The only answer was a mocking triumphant laugh. 

The connection dropped. Polito looked at the screen: Signal Lost. 

Polito stared at the phone in silence. Could it be true? Had The Shadow and Spiderman destroyed his operations storehouse? Jiang would know. He was in charge of collection and dealing. Polito hurriedly dialed the drycleaner's number. 

His phone bleeped. No signal. 

Polito went out on the balcony and tried again. 

His phone bleeped. No signal. 

Polito went back in and picked up his cordless phone. The line was dead. The sound of that mysterious laugh echoed in his mind. After a moment of worry, Polito jumped to his feet and went down to his car. Starting the engine, he floored the pedal, and headed to Chinatown. 

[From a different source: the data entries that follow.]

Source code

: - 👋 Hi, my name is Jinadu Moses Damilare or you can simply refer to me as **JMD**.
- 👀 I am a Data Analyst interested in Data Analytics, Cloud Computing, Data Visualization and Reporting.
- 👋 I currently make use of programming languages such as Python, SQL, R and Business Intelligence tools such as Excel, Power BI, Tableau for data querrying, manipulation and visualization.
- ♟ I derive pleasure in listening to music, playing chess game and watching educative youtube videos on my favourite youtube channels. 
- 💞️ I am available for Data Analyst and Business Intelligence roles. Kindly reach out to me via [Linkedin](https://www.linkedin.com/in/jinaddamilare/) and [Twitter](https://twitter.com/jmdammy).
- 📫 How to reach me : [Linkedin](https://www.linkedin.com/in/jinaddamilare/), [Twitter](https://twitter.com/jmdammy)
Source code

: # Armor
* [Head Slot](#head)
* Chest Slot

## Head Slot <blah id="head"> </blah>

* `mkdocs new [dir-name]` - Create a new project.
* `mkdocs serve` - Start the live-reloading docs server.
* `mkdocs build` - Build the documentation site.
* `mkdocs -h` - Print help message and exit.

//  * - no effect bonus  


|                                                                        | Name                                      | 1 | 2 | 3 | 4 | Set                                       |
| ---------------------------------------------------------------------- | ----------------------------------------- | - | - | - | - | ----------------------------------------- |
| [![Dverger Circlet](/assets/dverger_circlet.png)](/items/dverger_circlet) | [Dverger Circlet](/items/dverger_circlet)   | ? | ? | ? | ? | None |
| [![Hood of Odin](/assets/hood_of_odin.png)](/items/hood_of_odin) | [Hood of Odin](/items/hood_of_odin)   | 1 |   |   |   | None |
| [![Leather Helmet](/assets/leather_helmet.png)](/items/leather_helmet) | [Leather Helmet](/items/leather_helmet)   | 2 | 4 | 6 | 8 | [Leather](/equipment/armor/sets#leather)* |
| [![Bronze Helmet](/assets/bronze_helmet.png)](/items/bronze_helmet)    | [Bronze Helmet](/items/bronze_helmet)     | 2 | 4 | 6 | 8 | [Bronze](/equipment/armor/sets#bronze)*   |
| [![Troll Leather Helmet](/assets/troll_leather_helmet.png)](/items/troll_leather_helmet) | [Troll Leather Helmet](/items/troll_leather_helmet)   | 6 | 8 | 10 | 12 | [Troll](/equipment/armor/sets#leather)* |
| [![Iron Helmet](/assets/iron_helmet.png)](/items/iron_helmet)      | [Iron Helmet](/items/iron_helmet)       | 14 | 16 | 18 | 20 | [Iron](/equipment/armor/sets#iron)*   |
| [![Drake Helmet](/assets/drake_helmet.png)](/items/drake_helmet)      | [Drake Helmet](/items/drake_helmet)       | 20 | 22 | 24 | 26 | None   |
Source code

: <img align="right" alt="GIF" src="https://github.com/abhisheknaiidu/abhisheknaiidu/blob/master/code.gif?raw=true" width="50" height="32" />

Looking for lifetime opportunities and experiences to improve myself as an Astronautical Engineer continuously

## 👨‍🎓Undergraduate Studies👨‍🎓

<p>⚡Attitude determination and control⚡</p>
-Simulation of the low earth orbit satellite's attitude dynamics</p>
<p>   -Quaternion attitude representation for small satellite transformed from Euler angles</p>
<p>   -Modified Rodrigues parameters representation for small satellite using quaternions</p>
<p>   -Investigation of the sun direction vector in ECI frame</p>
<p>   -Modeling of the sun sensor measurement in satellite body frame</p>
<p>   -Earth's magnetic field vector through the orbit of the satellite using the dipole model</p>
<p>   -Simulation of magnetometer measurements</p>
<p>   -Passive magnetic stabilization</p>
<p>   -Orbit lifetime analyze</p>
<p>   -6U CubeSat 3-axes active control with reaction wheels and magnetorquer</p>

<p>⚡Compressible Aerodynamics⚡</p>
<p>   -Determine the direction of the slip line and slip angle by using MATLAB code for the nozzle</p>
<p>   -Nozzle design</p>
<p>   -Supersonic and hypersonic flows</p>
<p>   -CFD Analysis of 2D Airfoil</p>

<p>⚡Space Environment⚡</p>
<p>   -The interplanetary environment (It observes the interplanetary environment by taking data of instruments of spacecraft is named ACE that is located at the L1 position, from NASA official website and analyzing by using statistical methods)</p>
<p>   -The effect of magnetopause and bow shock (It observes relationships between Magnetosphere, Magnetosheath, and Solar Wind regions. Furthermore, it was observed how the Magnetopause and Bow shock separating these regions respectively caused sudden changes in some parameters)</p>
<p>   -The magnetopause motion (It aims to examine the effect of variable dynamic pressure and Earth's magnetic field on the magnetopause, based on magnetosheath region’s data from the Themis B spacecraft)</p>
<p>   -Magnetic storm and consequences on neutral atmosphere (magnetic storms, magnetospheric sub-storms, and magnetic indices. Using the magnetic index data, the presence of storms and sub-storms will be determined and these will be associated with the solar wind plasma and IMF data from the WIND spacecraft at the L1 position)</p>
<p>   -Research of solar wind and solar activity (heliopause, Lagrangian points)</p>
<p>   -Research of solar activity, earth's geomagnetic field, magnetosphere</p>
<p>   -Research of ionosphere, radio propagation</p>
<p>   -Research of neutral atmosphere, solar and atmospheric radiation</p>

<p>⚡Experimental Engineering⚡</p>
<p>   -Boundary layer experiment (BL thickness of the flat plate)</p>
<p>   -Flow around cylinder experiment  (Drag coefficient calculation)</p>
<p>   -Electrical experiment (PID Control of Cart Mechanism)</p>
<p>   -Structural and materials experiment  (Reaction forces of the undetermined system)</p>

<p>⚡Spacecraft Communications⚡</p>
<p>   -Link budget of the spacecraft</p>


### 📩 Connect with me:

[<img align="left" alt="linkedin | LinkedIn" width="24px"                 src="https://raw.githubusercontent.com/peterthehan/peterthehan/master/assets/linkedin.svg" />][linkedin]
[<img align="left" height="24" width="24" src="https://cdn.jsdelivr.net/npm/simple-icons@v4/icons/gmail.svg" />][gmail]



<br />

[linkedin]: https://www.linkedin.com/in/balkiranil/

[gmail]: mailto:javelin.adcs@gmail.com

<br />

As he turned the corner, a figure in red and blue came gliding out from between two buildings. Spiderman flew after the black car on the end of a web line. 

Spiderman followed the car halfway to Chinatown, when a black-and-yellow pulled out of a side street, and took up the trace. It pulled off the road about 500 meters from the drycleaner. 

Polito rushed into the drycleaners after a short pause to make sure he wasn't being followed. But that cursory glance did not spot the irregular pool of black that glided along the footpath behind him. 

***

"Leonardo," Jiang said in surprise when Polito rushed into the shop. "I am surprised to see you. I thought we had to seem unacquainted." 

"Jiang, there's a problem. Last night two vigilantes attacked our operations. Spiderman and The Shadow." 

"I heard they hit the garment district. Do you honestly think they can shut you down?" 

"Well, I got a call last night saying they already have. I tried to call the main storehouse. But somehow they've managed to disconnect my phone. So I came here. Are they telling the truth?" 

"I haven't heard anything." Jiang was suddenly concerned. "But if they were hit fast enough..." He rushed over to the phone and started pushing numbers on the keypad. 

If they had looked, they would have noticed a dim shadow extend over the phone when Polito entered, and when they turned away, they would have seen it pull back. But the lights were dim, and the men were worried. 

"The line is dead!" Jiang practically shouted. 

The unnoticed coil of black moved subtly toward the back of the shop and slid out an open window into the back alleyway. 

"The call said that the storehouse was gone, and that you were going down tonight, then me tomorrow," blurted Polito, his face ashen. 

For a very long time, the men just stared at each other in fear. 

"We have to make sure about the warehouse," said Jiang finally. "If everything is well there, then this is just some fool trying to scare us." 

"Agreed," said Polito. "But if it is gone, then I have twelve clients due to collect their shipments in the next few days, and they won't get what they paid for. Their payments have already gone on an advance bid for the next auction. I decided not to take the risk this time. Those guys won't take kindly to being swindled." 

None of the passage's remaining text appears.